A truly random number is hard to find. The numbers chosen by people are not random at all, and the pseudorandom numbers created by computers are not very random either. Now scientists have developed a way to generate random numbers from a genuine source of randomness – the unpredictable stage of exactly when, where and how a crystal starts to grow in a solution.

‘Generating genuine random numbers is really hard,’ says Lee Cronin of the University of Glasgow. Randomness in chemistry is usually called stochasticity, but it means much the same thing.

An image showing chemical schemes for process investigation

Source: © 2020 Edward C Lee/Elsevier Inc

Three different chemicals were used to generate true random numbers – copper sulfate, a tungsten polyoxometalate salt and a cobalt coordination cluster 

Cronin’s team has developed a robot that can automatically grow crystals in a 10 by 10 array of vials, take photographs of them, and use measurements of their size, orientation, and colour to generate strings of random numbers. The researchers analysed the numbers generated from crystals grown in three solutions – including a solution of copper sulfate – and found that they all passed statistical tests for the quality of their randomness.

Computers are designed to be predictable, so they are bad at generating random numbers. Most can only create pseudorandom numbers from almost-random events, such as the time between keystrokes. But in theory those can be figured out if you know enough about the starting conditions.

Pseudorandom numbers are random enough for many purposes, but not for critical applications like mathematical modelling and data encryption, which is now used for everything from credit cards to website passwords.

Some computers can sample unpredictable physical processes, like thermal noise or the photoelectric effect, to generate true random numbers.

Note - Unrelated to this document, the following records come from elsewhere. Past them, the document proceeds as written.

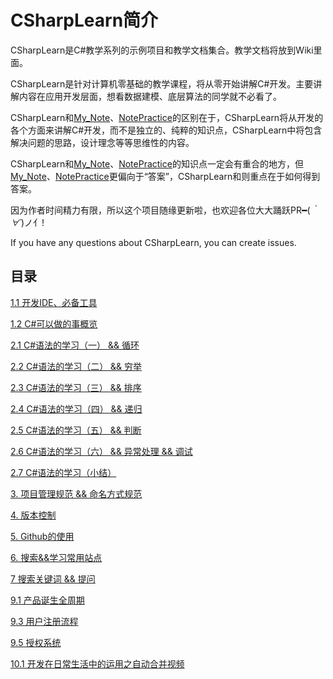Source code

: # CSharpLearn简介
CSharpLearn是C#教学系列的示例项目和教学文档集合。教学文档将放到Wiki里面。

CSharpLearn是针对计算机零基础的教学课程，将从零开始讲解C#开发。主要讲解内容在应用开发层面，想看数据建模、底层算法的同学就不必看了。

CSharpLearn和[My_Note](https://github.com/zLulus/My_Note/)、[NotePractice](https://github.com/zLulus/NotePractice)的区别在于，CSharpLearn将从开发的各个方面来讲解C#开发，而不是独立的、纯粹的知识点，CSharpLearn中将包含解决问题的思路，设计理念等等思维性的内容。

CSharpLearn和[My_Note](https://github.com/zLulus/My_Note/)、[NotePractice](https://github.com/zLulus/NotePractice)的知识点一定会有重合的地方，但[My_Note](https://github.com/zLulus/My_Note/)、[NotePractice](https://github.com/zLulus/NotePractice)更偏向于“答案”，CSharpLearn和则重点在于如何得到答案。

因为作者时间精力有限，所以这个项目随缘更新啦，也欢迎各位大大踊跃PR━(*｀∀´*)ノ亻!

If you have any questions about CSharpLearn, you can create issues.

## 目录
[1.1 开发IDE、必备工具](https://github.com/zLulus/CSharpLearn/wiki/1.1-%E5%BC%80%E5%8F%91IDE%E3%80%81%E5%BF%85%E5%A4%87%E5%B7%A5%E5%85%B7)

[1.2 C#可以做的事概览](https://github.com/zLulus/CSharpLearn/wiki/1.2-C%23%E5%8F%AF%E4%BB%A5%E5%81%9A%E7%9A%84%E4%BA%8B%E6%A6%82%E8%A7%88)

[2.1 C#语法的学习（一） && 循环](https://github.com/zLulus/CSharpLearn/wiki/2.1-C%23%E8%AF%AD%E6%B3%95%E7%9A%84%E5%AD%A6%E4%B9%A0%EF%BC%88%E4%B8%80%EF%BC%89-&&-%E5%BE%AA%E7%8E%AF)

[2.2 C#语法的学习（二） && 穷举](https://github.com/zLulus/CSharpLearn/wiki/2.2-C%23%E8%AF%AD%E6%B3%95%E7%9A%84%E5%AD%A6%E4%B9%A0%EF%BC%88%E4%BA%8C%EF%BC%89--&&-%E7%A9%B7%E4%B8%BE)

[2.3 C#语法的学习（三） && 排序](https://github.com/zLulus/CSharpLearn/wiki/2.3-C%23%E8%AF%AD%E6%B3%95%E7%9A%84%E5%AD%A6%E4%B9%A0%EF%BC%88%E4%B8%89%EF%BC%89-&&-%E6%8E%92%E5%BA%8F)

[2.4 C#语法的学习（四） && 递归](https://github.com/zLulus/CSharpLearn/wiki/2.4-C%23%E8%AF%AD%E6%B3%95%E7%9A%84%E5%AD%A6%E4%B9%A0%EF%BC%88%E5%9B%9B%EF%BC%89-&&-%E9%80%92%E5%BD%92)

[2.5 C#语法的学习（五） && 判断](https://github.com/zLulus/CSharpLearn/wiki/2.5-C%23%E8%AF%AD%E6%B3%95%E7%9A%84%E5%AD%A6%E4%B9%A0%EF%BC%88%E4%BA%94%EF%BC%89-&&-%E5%88%A4%E6%96%AD)

[2.6 C#语法的学习（六） && 异常处理 && 调试](https://github.com/zLulus/CSharpLearn/wiki/2.6-C%23%E8%AF%AD%E6%B3%95%E7%9A%84%E5%AD%A6%E4%B9%A0%EF%BC%88%E5%85%AD%EF%BC%89--&&-%E5%BC%82%E5%B8%B8%E5%A4%84%E7%90%86-&&-%E8%B0%83%E8%AF%95)

[2.7 C#语法的学习（小结）](https://github.com/zLulus/CSharpLearn/wiki/2.7-C%23%E8%AF%AD%E6%B3%95%E7%9A%84%E5%AD%A6%E4%B9%A0%EF%BC%88%E5%B0%8F%E7%BB%93%EF%BC%89)

[3. 项目管理规范 && 命名方式规范](https://github.com/zLulus/CSharpLearn/wiki/3.-%E9%A1%B9%E7%9B%AE%E7%AE%A1%E7%90%86%E8%A7%84%E8%8C%83-&&-%E5%91%BD%E5%90%8D%E6%96%B9%E5%BC%8F%E8%A7%84%E8%8C%83)

[4. 版本控制](https://github.com/zLulus/CSharpLearn/wiki/4.-%E7%89%88%E6%9C%AC%E6%8E%A7%E5%88%B6)

[5. Github的使用](https://github.com/zLulus/CSharpLearn/wiki/5.-Github%E7%9A%84%E4%BD%BF%E7%94%A8)

[6. 搜索&&学习常用站点](https://github.com/zLulus/CSharpLearn/wiki/6.-%E6%90%9C%E7%B4%A2&&%E5%AD%A6%E4%B9%A0%E5%B8%B8%E7%94%A8%E7%AB%99%E7%82%B9)

[7 搜索关键词 && 提问](https://github.com/zLulus/CSharpLearn/wiki/7-%E6%90%9C%E7%B4%A2%E5%85%B3%E9%94%AE%E8%AF%8D-&&-%E6%8F%90%E9%97%AE)

[9.1 产品诞生全周期](https://github.com/zLulus/CSharpLearn/wiki/9.1-%E4%BA%A7%E5%93%81%E8%AF%9E%E7%94%9F%E5%85%A8%E5%91%A8%E6%9C%9F)

[9.3 用户注册流程](https://github.com/zLulus/CSharpLearn/wiki/9.3-%E7%94%A8%E6%88%B7%E6%B3%A8%E5%86%8C%E6%B5%81%E7%A8%8B)

[9.5 授权系统](https://github.com/zLulus/CSharpLearn/wiki/9.5-%E6%8E%88%E6%9D%83%E7%B3%BB%E7%BB%9F)

[10.1 开发在日常生活中的运用之自动合并视频](https://github.com/zLulus/CSharpLearn/wiki/10.1-%E5%BC%80%E5%8F%91%E5%9C%A8%E6%97%A5%E5%B8%B8%E7%94%9F%E6%B4%BB%E4%B8%AD%E7%9A%84%E8%BF%90%E7%94%A8%E4%B9%8B%E8%87%AA%E5%8A%A8%E5%90%88%E5%B9%B6%E8%A7%86%E9%A2%91)
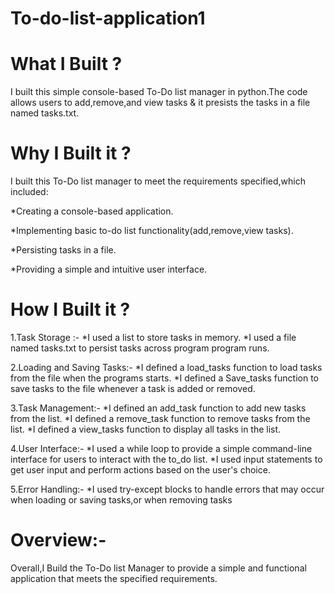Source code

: # To-do-list-application1
# What I Built ? 
I built this simple console-based To-Do list manager in python.The code allows users to add,remove,and view tasks & it presists the tasks in a file named tasks.txt. 
# Why I Built it ? 
I built this To-Do list manager to meet the requirements specified,which included:                                                          

*Creating a console-based application.                                                                                                 

*Implementing basic to-do list functionality(add,remove,view tasks).                                                                       

*Persisting tasks in a file. 

*Providing a simple and intuitive user interface.

# How I Built it ? 
1.Task Storage :-
*I used a list to store tasks in memory.
*I used a file named tasks.txt to persist tasks across program program runs.

2.Loading and Saving Tasks:-
*I defined a load_tasks function to load tasks from the file when the programs starts.
*I defined a Save_tasks function to save tasks to the file whenever a task is added or removed.

3.Task Management:-
*I defined an add_task function to add new tasks from the list.
*I defined a remove_task function to remove tasks from the list.
*I defined a view_tasks function to display all tasks in the list.

4.User Interface:-
*I used a while loop to provide a simple command-line interface for users to interact with the to_do list.
*I used input statements to get user input and perform actions based on the user's choice.

5.Error Handling:-
*I used try-except blocks to handle errors that may occur when loading or saving tasks,or when removing tasks

# Overview:-
Overall,I Build the To-Do list Manager to provide a simple and functional application that meets the specified requirements.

Random numbers can also be generated from radioactive decay or atmospheric noise. And the content network Cloudflare relies on a spectacular random source for its internet encryption: a wall of 100 lava lamps.

To prove that their system was usefully random, Cronin’s team used their crystal-derived numbers to encrypt a single word – ‘crystal!’. Their system’s performance proved to be as good as an encryption of the same word using a pseudorandom number generator.

Cronin has built chemistry robots before – his Chemputer performs sequences of organic synthesis tasks. The latest robot could be developed into a hardware random number generator, he says, but its real purpose is to study stochastic chemistry, such as disordered materials like porous liquids or the defects in solar cell materials.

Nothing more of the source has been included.